Olvidamos convenciones, corrupción, delincuencia y todos aquellos temas que como sociedad nos preocupa y nos aleja de lo que el día de ayer se celebraba, el día mundial de felicidad.
Y sí, somos un un pueblo que merece, se merece más, se merece ser feliz, se merece disfrutar de una premiación que celebra lo mejor de todas las expresiones del arte dominicano.

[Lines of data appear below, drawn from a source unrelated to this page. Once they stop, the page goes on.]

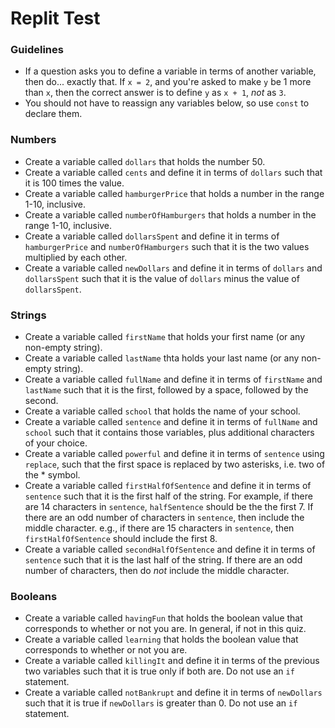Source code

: # Replit Test

### Guidelines

* If a question asks you to define a variable in terms of another variable, then do... exactly that. If `x = 2`, and you're asked to make `y` be 1 more than `x`, then the correct answer is to define `y` as `x + 1`, _not_ as `3`.
* You should not have to reassign any variables below, so use `const` to declare them.


### Numbers

* Create a variable called `dollars` that holds the number 50.
* Create a variable called `cents` and define it in terms of `dollars` such that it is 100 times the value.
* Create a variable called `hamburgerPrice` that holds a number in the range 1-10, inclusive.
* Create a variable called `numberOfHamburgers` that holds a number in the range 1-10, inclusive.
* Create a variable called `dollarsSpent` and define it in terms of `hamburgerPrice` and `numberOfHamburgers` such that it is the two values multiplied by each other.
* Create a variable called `newDollars` and define it in terms of `dollars` and `dollarsSpent` such that it is the value of `dollars` minus the value of `dollarsSpent`.


### Strings

* Create a variable called `firstName` that holds your first name (or any non-empty string).
* Create a variable called `lastName` thta holds your last name (or any non-empty string).
* Create a variable called `fullName` and define it in terms of `firstName` and `lastName` such that it is the first, followed by a space, followed by the second.
* Create a variable called `school` that holds the name of your school.
* Create a variable called `sentence` and define it in terms of `fullName` and `school` such that it contains those variables, plus additional characters of your choice.
* Create a variable called `powerful` and define it in terms of `sentence` using `replace`, such that the first space is replaced by two asterisks, i.e. two of the * symbol.
* Create a variable called `firstHalfOfSentence` and define it in terms of `sentence` such that it is the first half of the string. For example, if there are 14 characters in `sentence`, `halfSentence` should be the the first 7. If there are an odd number of characters in `sentence`, then include the middle character. e.g., if there are 15 characters in `sentence`, then `firstHalfOfSentence` should include the first 8.
* Create a variable called `secondHalfOfSentence` and define it in terms of `sentence` such that it is the last half of the string. If there are an odd number of characters, then do _not_ include the middle character.


### Booleans

* Create a variable called `havingFun` that holds the boolean value that corresponds to whether or not you are. In general, if not in this quiz.
* Create a variable called `learning` that holds the boolean value that corresponds to whether or not you are.
* Create a variable called `killingIt` and define it in terms of the previous two variables such that it is true only if both are. Do not use an `if` statement.
* Create a variable called `notBankrupt` and define it in terms of `newDollars` such that it is true if `newDollars` is greater than 0. Do not use an `if` statement.
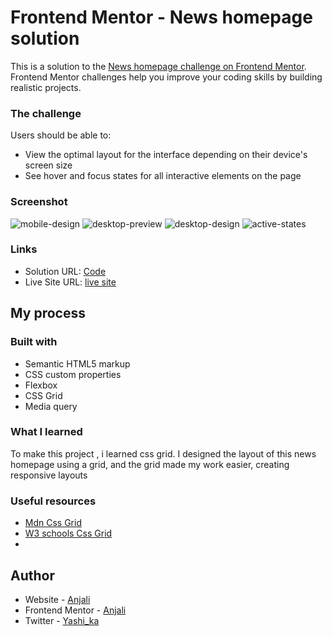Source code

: # Frontend Mentor - News homepage solution

This is a solution to the [News homepage challenge on Frontend Mentor](https://www.frontendmentor.io/challenges/news-homepage-H6SWTa1MFl). Frontend Mentor challenges help you improve your coding skills by building realistic projects. 


### The challenge

Users should be able to:

- View the optimal layout for the interface depending on their device's screen size
- See hover and focus states for all interactive elements on the page

### Screenshot
![mobile-design](https://github.com/Anjali-Git-Hub/News-homepage-/assets/122084921/1f6c8724-b173-40a9-b0d3-972bf4a125f9)
![desktop-preview](https://github.com/Anjali-Git-Hub/News-homepage-/assets/122084921/66c3f30b-41c0-4ca2-b93f-f4f7832d14e0)
![desktop-design](https://github.com/Anjali-Git-Hub/News-homepage-/assets/122084921/222ef05a-969a-44eb-b025-622ce0a9b793)
![active-states](https://github.com/Anjali-Git-Hub/News-homepage-/assets/122084921/5877871c-36a2-4085-b462-f1ca5b1c3c79)


### Links

- Solution URL: [Code](https://github.com/Anjali-Git-Hub/News-homepage-)
- Live Site URL: [live site](https://anjali-git-hub.github.io/News-homepage-/)

## My process

### Built with

- Semantic HTML5 markup
- CSS custom properties
- Flexbox
- CSS Grid
- Media query



### What I learned
To make this project , i learned css grid.
I designed the layout of this news homepage using a grid, and the grid made my work easier, creating responsive layouts


### Useful resources

- [Mdn Css Grid](https://developer.mozilla.org/en-US/docs/Web/CSS/grid) 
- [W3 schools Css Grid](https://www.w3schools.com/css/css_grid.asp)
- 
## Author

- Website - [Anjali](https://github.com/Anjali-Git-Hub)
- Frontend Mentor - [Anjali](https://www.frontendmentor.io/profile/Anjali-Git-Hub)
- Twitter - [Yashi_ka](https://twitter.com/yashika_22_)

Ayer se bailó al ritmo de los urbanos, lloramos con Diomari La mala, salseamos con Víctor Manuel, gozamos con la mamá del Pacha, bailamos los éxitos del Soberano Sergio Vargas, disfrutamos de nuestro merengue típico junto a las tres grandes e hicimos el durachallenge con Daddy Yankee.
Una entrega de corte internacional que tras 34 años, aún con sus altas y bajas, enorgullece a los dominicanos y que no estuvo excenta de llamados sociales como el del Big Papi y del mismo Sergio.
En unos días volvamos a la rutina… Hoy celebremos, celebremos nuestra música, nuestro teatro, nuestro cine, nuestro baile, nuestra cultura. Así también se hace PATRIA.